How to write a Python module/package?

yowmamasita picture yowmamasita · Apr 1, 2013 · Viewed 386.4k times · Source

I've been making Python scripts for simple tasks at work and never really bothered packaging them for others to use. Now I have been assigned to make a Python wrapper for a REST API. I have absolutely no idea on how to start and I need help.

What I have:

(Just want to be specific as possible) I have the virtualenv ready, it's also up in github, the .gitignore file for python is there as well, plus, the requests library for interacting with the REST API. That's it.

Here's the current directory tree

.
├── bin
│   └── /the usual stuff/
├── include
│   └── /the usual stuff/
├── lib
│   └── python2.7
│       └── /the usual stuff/
├── local
│   └── /the usual stuff/
└── README.md

27 directories, 280 files

I don't even know where to put the .py files, if I ever make one.

What I wanted to do:

Make a python module install-able with "pip install ..."

If possible, I want a general step by step process on writing Python modules.

Answer

Anuj picture Anuj · Apr 1, 2013

A module is a file containing Python definitions and statements.
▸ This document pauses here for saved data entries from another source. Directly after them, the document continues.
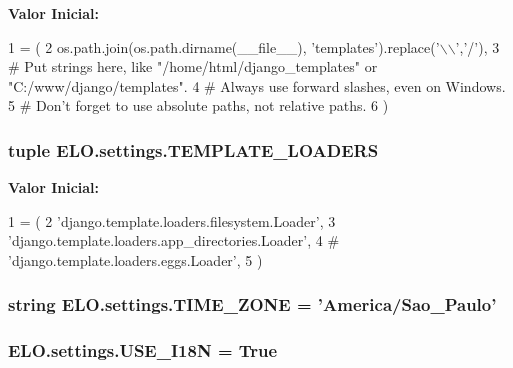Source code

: {\bfseries Valor Inicial\-:}
\begin{DoxyCode}
1 = (
2     os.path.join(os.path.dirname(\_\_file\_\_), \textcolor{stringliteral}{'templates'}).replace(\textcolor{stringliteral}{'\(\backslash\)\(\backslash\)'},\textcolor{stringliteral}{'/'}),
3     \textcolor{comment}{# Put strings here, like "/home/html/django\_templates" or "C:/www/django/templates".}
4     \textcolor{comment}{# Always use forward slashes, even on Windows.}
5     \textcolor{comment}{# Don't forget to use absolute paths, not relative paths.}
6 )
\end{DoxyCode}
\hypertarget{namespaceELO_1_1settings_a9c876284f3865d5a15a73bedccfe3bb7}{
\subsubsection[{T\-E\-M\-P\-L\-A\-T\-E\-\_\-\-L\-O\-A\-D\-E\-R\-S}]{\setlength{\rightskip}{0pt plus 5cm}tuple E\-L\-O.\-settings.\-T\-E\-M\-P\-L\-A\-T\-E\-\_\-\-L\-O\-A\-D\-E\-R\-S}}\label{df/d5b/namespaceELO_1_1settings_a9c876284f3865d5a15a73bedccfe3bb7}
{\bfseries Valor Inicial\-:}
\begin{DoxyCode}
1 = (
2     \textcolor{stringliteral}{'django.template.loaders.filesystem.Loader'},
3     \textcolor{stringliteral}{'django.template.loaders.app\_directories.Loader'},
4 \textcolor{comment}{#     'django.template.loaders.eggs.Loader',}
5 )
\end{DoxyCode}
\hypertarget{namespaceELO_1_1settings_aafd318ffa70db1890eaf1f8621e19d53}{
\subsubsection[{T\-I\-M\-E\-\_\-\-Z\-O\-N\-E}]{\setlength{\rightskip}{0pt plus 5cm}string E\-L\-O.\-settings.\-T\-I\-M\-E\-\_\-\-Z\-O\-N\-E = 'America/Sao\-\_\-\-Paulo'}}\label{df/d5b/namespaceELO_1_1settings_aafd318ffa70db1890eaf1f8621e19d53}
\hypertarget{namespaceELO_1_1settings_a2d03ced1be44b9d7937bdbc870474ffe}{
\subsubsection[{U\-S\-E\-\_\-\-I18\-N}]{\setlength{\rightskip}{0pt plus 5cm}E\-L\-O.\-settings.\-U\-S\-E\-\_\-\-I18\-N = True}}\label{df/d5b/namespaceELO_1_1settings_a2d03ced1be44b9d7937bdbc870474ffe}
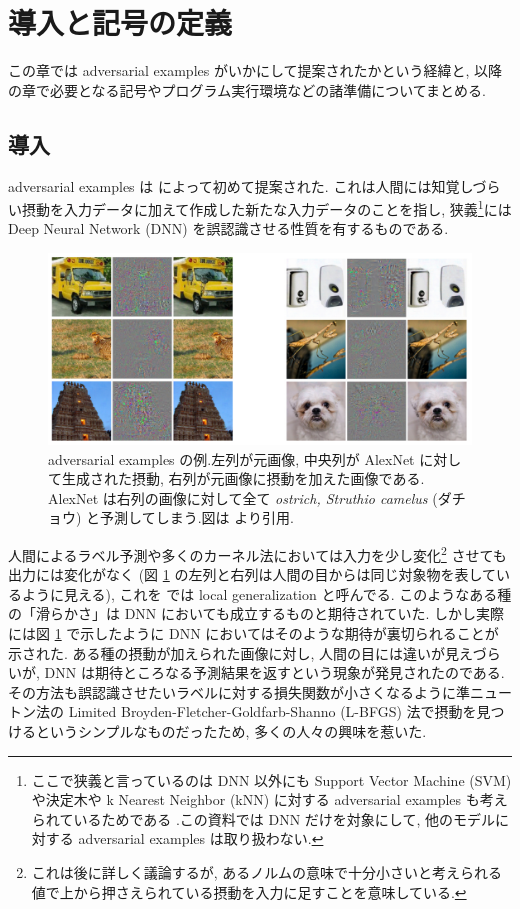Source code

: \section{導入と記号の定義}
\label{sec:introduction}
この章では adversarial examples がいかにして提案されたかという経緯と, 以降の章で必要となる記号やプログラム実行環境などの諸準備についてまとめる.



\subsection{導入}
\label{subsec:introduction}
adversarial examples は \cite{szegedy2013intriguing} によって初めて提案された.
これは人間には知覚しづらい摂動を入力データに加えて作成した新たな入力データのことを指し, 狭義\footnote{ここで狭義と言っているのは DNN 以外にも Support Vector Machine (SVM) や決定木や k Nearest Neighbor (kNN) に対する adversarial examples も考えられているためである \cite{papernot2016transferability}.この資料では DNN だけを対象にして, 他のモデルに対する adversarial examples は取り扱わない.}には Deep Neural Network (DNN) を誤認識させる性質を有するものである.
%
\begin{figure}[htbp]
\begin{center}
\includegraphics[width=12.0cm]{figures/szegedy-adv-examples.pdf}
\end{center}
\caption{adversarial examples の例.左列が元画像, 中央列が AlexNet \cite{krizhevsky2012imagenet} に対して生成された摂動, 右列が元画像に摂動を加えた画像である.
AlexNet は右列の画像に対して全て \textit{ostrich, Struthio camelus} (ダチョウ) と予測してしまう.図は \cite{szegedy2013intriguing} より引用.}
\label{fig:szegedy-adv-example}
\end{figure}
%

人間によるラベル予測や多くのカーネル法においては入力を少し変化\footnote{これは後に詳しく議論するが, あるノルムの意味で十分小さいと考えられる値で上から押さえられている摂動を入力に足すことを意味している.} させても出力には変化がなく (図 \ref{fig:szegedy-adv-example} の左列と右列は人間の目からは同じ対象物を表しているように見える), これを \cite{szegedy2013intriguing} では local generalization と呼んでる. このようなある種の「滑らかさ」は DNN においても成立するものと期待されていた.
しかし実際には図 \ref{fig:szegedy-adv-example} で示したように DNN においてはそのような期待が裏切られることが示された.
ある種の摂動が加えられた画像に対し, 人間の目には違いが見えづらいが, DNN は期待ところなる予測結果を返すという現象が発見されたのである.
その方法も誤認識させたいラベルに対する損失関数が小さくなるように準ニュートン法の Limited Broyden-Fletcher-Goldfarb-Shanno (L-BFGS) 法で摂動を見つけるというシンプルなものだったため, 多くの人々の興味を惹いた.

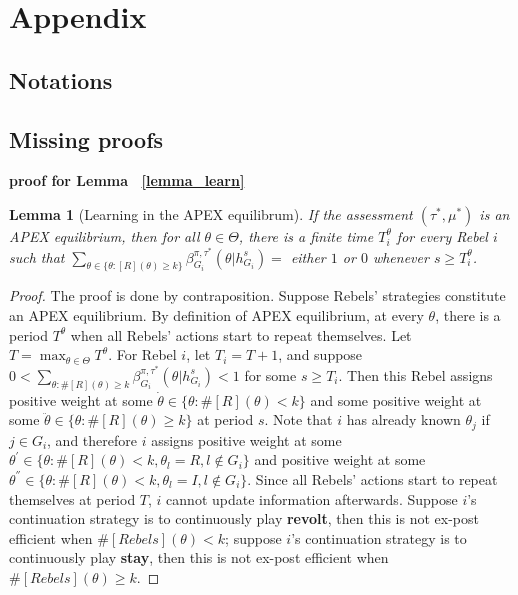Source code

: \documentclass[12pt,letter]{article}
\newtheorem*{lemma*}{Lemma}
\theoremstyle{definition}
\theoremstyle{remark}
\theoremstyle{claim}
\begin{document}


\appendix
\section{Appendix}
\subsection{Notations}



\subsection{Missing proofs}
\noindent\textbf{proof for Lemma ~\ref{lemma_learn}}
\begin{lemma*}[Learning in the APEX equilibrum]
If the assessment $(\tau^*,\mu^{*})$ is an APEX equilibrium, then for all $\theta\in \Theta$, there is a finite time $T^{\theta}_i$ for every Rebel $i$ such that $\sum_{\theta\in\{\theta:[R](\theta)\geq k\}}\beta^{\pi,\tau^*}_{G_i}(\theta|h^{s}_{G_i})=$ either $1$ or $0$
whenever $s\geq T^{\theta}_i$.
\end{lemma*}
\begin{proof}
The proof is done by contraposition. Suppose Rebels' strategies constitute an APEX equilibrium. By definition of APEX equilibrium, at every $\theta$, there is a period $T^{\theta}$ when all Rebels' actions start to repeat themselves. Let $T=\max_{\theta\in \Theta}{T^{\theta}}$. For Rebel $i$, let $T_i=T+1$, and suppose $0<\sum_{\theta:\#[R](\theta)\geq k}\beta^{\pi,\tau^*}_{G_i}(\theta|h^{s}_{G_i})<1$ for some $s\geq T_i$. Then this Rebel assigns positive weight at some $\dot{\theta}\in \{\theta:\#[R](\theta)< k\}$ and some positive weight at some $\ddot{\theta}\in \{\theta:\#[R](\theta)\geq k\}$ at period $s$. Note that $i$ has already known $\theta_j$ if $j\in G_i$, and therefore $i$ assigns positive weight at some $\theta^{'}\in \{\theta:\#[R](\theta)< k, \theta_l=R, l\notin G_i\}$ and positive weight at some $\theta^{''}\in \{\theta:\#[R](\theta)< k, \theta_l=I, l\notin G_i\}$. Since all Rebels' actions start to repeat themselves at period $T$, $i$ cannot update information afterwards. Suppose $i$'s continuation strategy is to continuously play \textbf{revolt}, then this is not ex-post efficient when $\#[Rebels](\theta)< k$; suppose $i$'s continuation strategy is to continuously play \textbf{stay}, then this is not ex-post efficient when $\#[Rebels](\theta)\geq k$.
\end{proof}
\end{document}
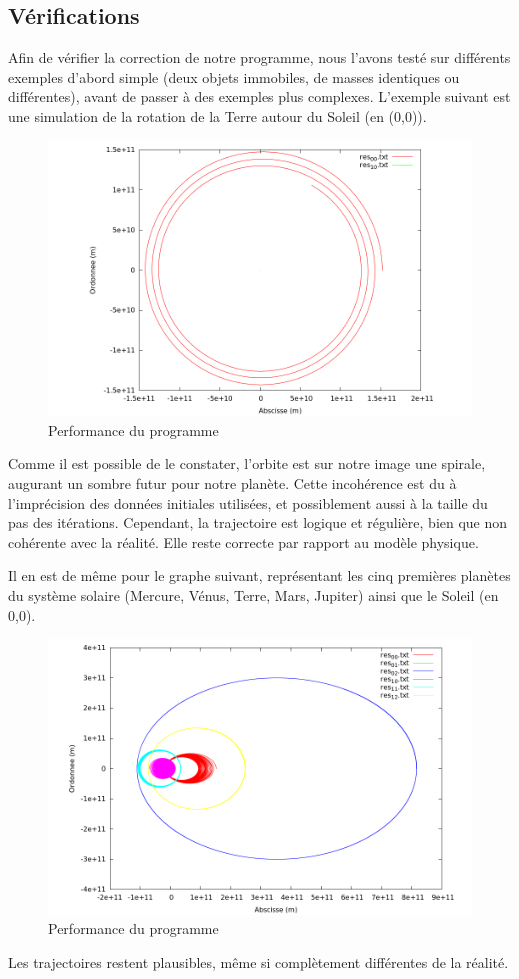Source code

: \documentclass[a4paper,11pt]{article}
\begin{document}
\subsection{Vérifications}
Afin de vérifier la correction de notre programme, nous l'avons testé sur différents exemples d'abord simple (deux objets immobiles, de masses identiques ou différentes), avant de passer à des exemples plus complexes.
L'exemple suivant est une simulation de la rotation de la Terre autour du Soleil (en (0,0)).
\begin{figure}[h!]
  \centering
  \includegraphics[width=\textwidth]{orbite_terre.png}
  \caption{Performance du programme}
  \label{perf}
\end{figure}Comme il est possible de le constater, l'orbite est sur notre image une spirale, augurant un sombre futur pour notre planète. Cette incohérence est du à l'imprécision des données initiales utilisées, et possiblement aussi à la taille du pas des itérations.
Cependant, la trajectoire est logique et régulière, bien que non cohérente avec la réalité. Elle reste correcte par rapport au modèle physique.

Il en est de même pour le graphe suivant, représentant les cinq premières planètes du système solaire (Mercure, Vénus, Terre, Mars, Jupiter) ainsi que le Soleil (en 0,0).
\begin{figure}[h!]
  \centering
  \includegraphics[width=\textwidth]{systeme.png}
  \caption{Performance du programme}
  \label{perf}
\end{figure}
Les trajectoires restent plausibles, même si complètement différentes de la réalité.  
\end{document}
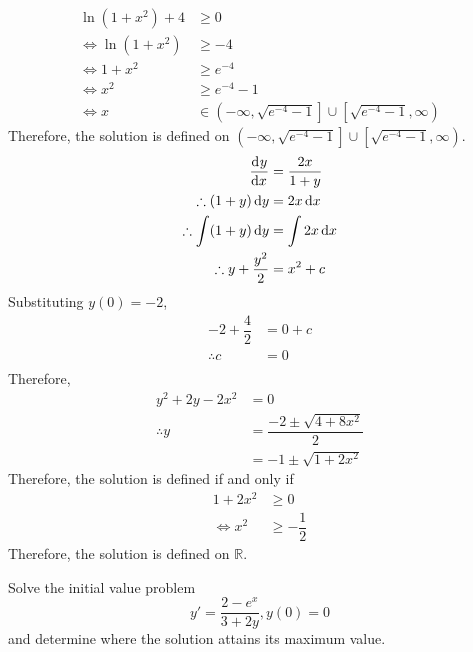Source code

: \documentclass[fleqn, a4paper, 12pt, oneside]{amsart}
\theoremstyle{definition}
\theoremstyle{theorem}
\begin{document}
\begin{solution}
\begin{tasks}
\begin{align*}
				\ln (1 + x^2) + 4 &\ge 0\\
				\iff \ln (1 + x^2) &\ge -4\\
				\iff 1 + x^2 &\ge e^{-4}\\
				\iff x^2 &\ge e^{-4} - 1\\
				\iff x &\in \left( -\infty, \sqrt{e^{-4} - 1} \right] \cup \left[ \sqrt{e^{-4} - 1}, \infty \right)
			\end{align*}
			Therefore, the solution is defined on $\left( -\infty, \sqrt{e^{-4} - 1} \right] \cup \left[ \sqrt{e^{-4} - 1}, \infty \right)$.
		\task
			\begin{align*}
				\dod{y}{x} &= \dfrac{2x}{1 + y}\\
				\therefore (1 + y) \dif y &= 2 x \dif x\\
				\therefore \int (1 + y) \dif y &= \int 2 x \dif x\\
				\therefore y + \dfrac{y^2}{2} &= x^2 + c
			\end{align*}
			Substituting $y(0) = -2$,
			\begin{align*}
				-2 + \dfrac{4}{2} &= 0 + c\\
				\therefore c &= 0\\
			\end{align*}
			Therefore,
			\begin{align*}
				y^2 + 2y - 2x^2 &= 0\\
				\therefore y &= \dfrac{-2 \pm \sqrt{4 + 8x^2}}{2}\\
				&= -1 \pm \sqrt{1 + 2x^2}
			\end{align*}
			Therefore, the solution is defined if and only if
			\begin{align*}
				1 + 2x^2 &\ge 0\\
				\iff x^2 &\ge -\dfrac{1}{2}
			\end{align*}
			Therefore, the solution is defined on $\mathbb{R}$.
	\end{tasks}
\end{solution}

\begin{question}
	Solve the initial value problem
	\begin{equation*}
		y' = \dfrac{2 - e^x}{3 + 2y}, y(0) = 0
	\end{equation*}
	and determine where the solution attains its maximum value.
\end{question}
\end{document}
The file name is the module name with the suffix .py

create hello.py then write the following function as its content:

def helloworld():
   print "hello"

Then you can import hello:

>>> import hello
>>> hello.helloworld()
'hello'
>>>

To group many .py files put them in a folder. Any folder with an __init__.py is considered a module by python and you can call them a package

|-HelloModule
  |_ __init__.py
  |_ hellomodule.py

You can go about with the import statement on your module the usual way.